L'autore ha scelto di presentarsi con le fluenti stilizzazioni degli ultimi anni, di intenzionalità mitica e talora archetipa. Ma essendo, ritengo, improponibili, considerando e valutando la sua risoluzione spontanea, immediata, "nativa" del problema creativo della modulazione ed evocazione della forma plastica e tridimensionale nello spazio e dall'altra parte la sua sensibile (non compiaciuta) manualità nel trattamento delle materie scultoree, la contrapposizione di tradizione contemporanea, fra mimèsi della realtà visiva e psicologica e estrazione da essa, vi è qui almeno il ritratto della moglie in terracotta colorata (d'altronde del 1988) e rappresentare il primo versante.
 
La concezione tradizionale dell'espressione, del "linguaggio" attraverso la creazione di forme visive come ragione intima di vita è del tutto valida nel caso di Chiazza; lo è tanto più di quanto, dopo l'apprendistato siciliano alla Scuola d'Arte di Sciacca e la frequentazione di artisti come Messina e Bodini, la padronanza del "mestiere" e della materia è tutta ed esclusivamente frutto in continua crescita di una personale, giustificata fedeltà ad un sogno, ad una vocazione, non slegata, ma nemmeno subordinata alle circostanza materiali e quotidiane del vivere.
 
Ciò che colpisce in effetti nelle sue opere, siano esse "figurate" fino all'illusionismo della coloritura - e mi viene in mente, nella tradizione nostra del comportamento, addirittura il linguaggio, nella sintesi estrema e ideale del corpo plastico e delle sue superfici e da una parte la loro vitalità quasi un espressione di una dinamica d'amore da parte del loro autore e dall'altra la capacità manuale di trarre dalla materia, dal suo corpo e dalle sue superfici, di volta in volta la particolare vocazione plastica.
 
Per questo mi sembra che, al di là della sua scelta culturale attuale (e ben venga la cultura a innervare e focalizzare la potenzialità naturale), una vibrazione vitale, una spontanea avvolgente interazione fra forme, spazio, luce, accomuni i suoi ritratti e suoi simboli primigenii di paternità, di lotta.
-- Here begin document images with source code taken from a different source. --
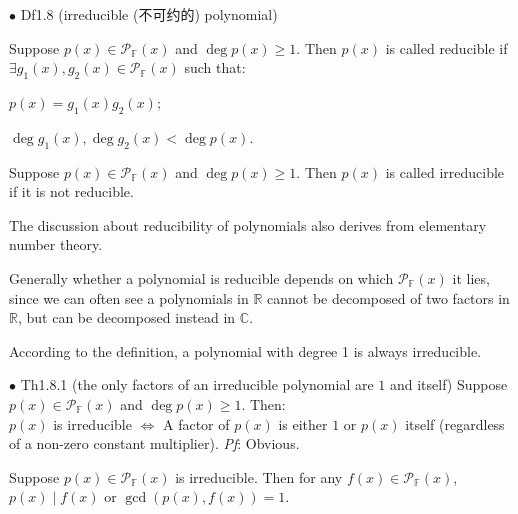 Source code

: \documentclass{article}
\begin{document}
\begin{Df}{$\bullet$ Df1.8 (irreducible (不可约的) polynomial)}
    \begin{compactitem}
        \item Suppose $p(x)\in\mathcal{P}_\mathbb{F}(x)$ and $\deg p(x)\geq 1$. Then $p(x)$ is called reducible if $\exists g_1(x), g_2(x)\in\mathcal{P}_\mathbb{F}(x)$ such that:
        \begin{compactenum}
            \item $p(x) = g_1(x)g_2(x)$;
            \item $\deg g_1(x), \deg g_2(x) < \deg p(x)$.
        \end{compactenum}
        \item Suppose $p(x)\in\mathcal{P}_\mathbb{F}(x)$ and $\deg p(x)\geq 1$. Then $p(x)$ is called irreducible if it is not reducible.
    \end{compactitem}
\end{Df}

\begin{Rmk}{}
    \begin{compactenum}
        \item The discussion about reducibility of polynomials also derives from elementary number theory.
        \item Generally whether a polynomial is reducible depends on which $\mathcal{P}_\mathbb{F}(x)$ it lies, since we can often see a polynomials in $\mathbb{R}$ cannot be decomposed of two factors in $\mathbb{R}$, but can be decomposed instead in $\mathbb{C}$.
        \item \textcolor{Th}{According to the definition, a polynomial with degree 1 is always irreducible.}
    \end{compactenum}
\end{Rmk}

\begin{Th}{$\bullet$ Th1.8.1 (the only factors of an irreducible polynomial are $1$ and itself)}
    Suppose $p(x)\in\mathcal{P}_\mathbb{F}(x)$ and $\deg p(x)\geq 1$. Then:\\
    $p(x)$ is irreducible $\Leftrightarrow$ A factor of $p(x)$ is either $1$ or $p(x)$ itself (regardless of a non-zero constant multiplier).
    \tcblower
    \textit{Pf}: Obvious.
\end{Th}

\begin{Rmk}{}
    \begin{compactenum}
        \item \textcolor{Th}{Suppose $p(x)\in\mathcal{P}_\mathbb{F}(x)$ is irreducible. Then for any $f(x)\in\mathcal{P}_\mathbb{F}(x)$, $p(x)\mid f(x)$ or $\gcd(p(x), f(x)) = 1$.}
    \end{compactenum}
\end{Rmk}
\end{document}
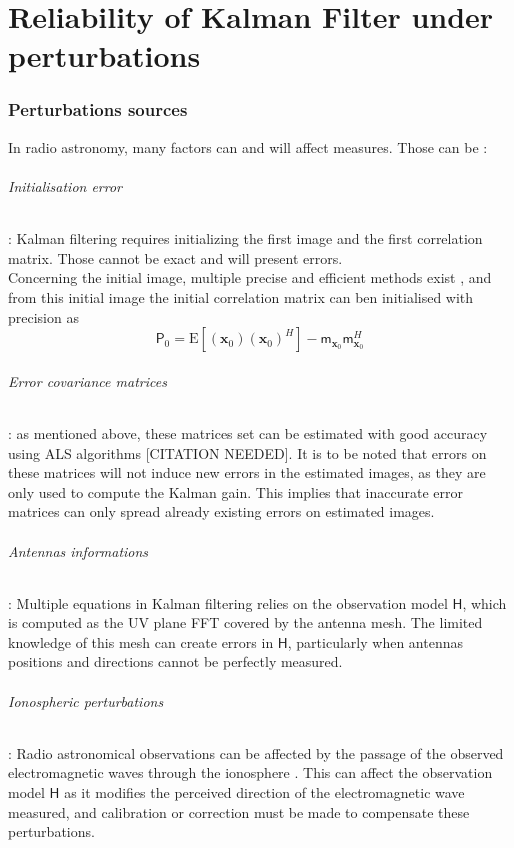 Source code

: \documentclass[titlepage]{article}
\newcommand{\moy}[1]{\boldsymbol{\mathsf{m}}_{#1}}
\newcommand{\autocorr}[1]{\expval{(#1)(#1)^H}}
\renewcommand{\expval}[1]{\text{E}\left[#1\right]}
\renewcommand{\H}{\boldsymbol{\mathsf{H}}}
\newcommand{\x}{\boldsymbol{x}}
\renewcommand{\P}{\boldsymbol{\mathsf{P}}}
\begin{document}
	\newpage
	\part{Reliability of Kalman Filter under perturbations}
	\section{Perturbations sources}
	
	In radio astronomy, many factors can and will affect measures. Those can be :
	\paragraph{Initialisation error} : Kalman filtering requires initializing the first image and the first correlation matrix. Those cannot be exact and will present errors. \\
	Concerning the initial image, multiple precise and efficient methods exist \cite{bible}, and from this initial image the initial correlation matrix can ben initialised\cite{intro_KF} with precision as 
	\begin{equation}\label{p0}
		\P_0 = \autocorr{\x_0} - \moy{\x_0}\moy{\x_0}^H
	\end{equation}
	
	\paragraph{Error covariance matrices} : as mentioned above, these matrices set can be estimated with good accuracy using ALS algorithms [CITATION NEEDED]. It is to be noted that errors on these matrices will not induce new errors in the estimated images, as they are only used to compute the Kalman gain. This implies that inaccurate error matrices can only spread already existing errors on estimated images.
	
	\paragraph{Antennas informations} : Multiple equations in Kalman filtering relies on the observation model $\H$, which is computed as the UV plane FFT covered by the antenna mesh. The limited knowledge of this mesh can create errors in $\H$, particularly when antennas positions and directions cannot be perfectly measured.
	
	\paragraph{Ionospheric perturbations} : Radio astronomical observations can be affected by the passage of the observed electromagnetic waves through the ionosphere \cite{iono}. This can affect the observation model $\H$ as it modifies the perceived direction of the electromagnetic wave measured, and calibration or correction must be made to compensate these perturbations.
	
\end{document}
La scelta di fondo di Chiazza non è tanto quella fra realtà e astrazione, propostagli dalla sua capacità di operare in una dimensione culturale attuale, quanto quella di credere ancora lungo una tradizione che corre dai valori "magici" e mitici sotto ogni latitudine fino alla Arp, a Moore, a Viani, nella vocazione della materia a farsi forma, per via di "levare" o per via di "porre"; e forma viva, trasfigurata, vibratile, in cui entra anche in gioco la qualità cromatica.
 
Mi hanno colpito, nel rapporto e dibattito processuale e direi sensuale, fra Chiazza e le sue materie, due fatti: nei gesti predisposti almeno per la fusione (comunque mirabilmente autosufficienti) e nelle terrecotte, la capillare graffiatura delle superfici, atta a captare la massima potenzialità animante della luce e l'intrinseca necessità della coloritura o della patinatura; nei legni, la funzione che assumono i noduli e persino le nascoste imperfezioni nel guidare letteralmente la mano e la sgorbia fino al limite, altrettanto necessario rispetto all'idea iniziale di forma del perfetto equilibrio fra i pieni e i vuoti e la fluenza dei piani e i segni originali della vita nel tempo del legno stesso.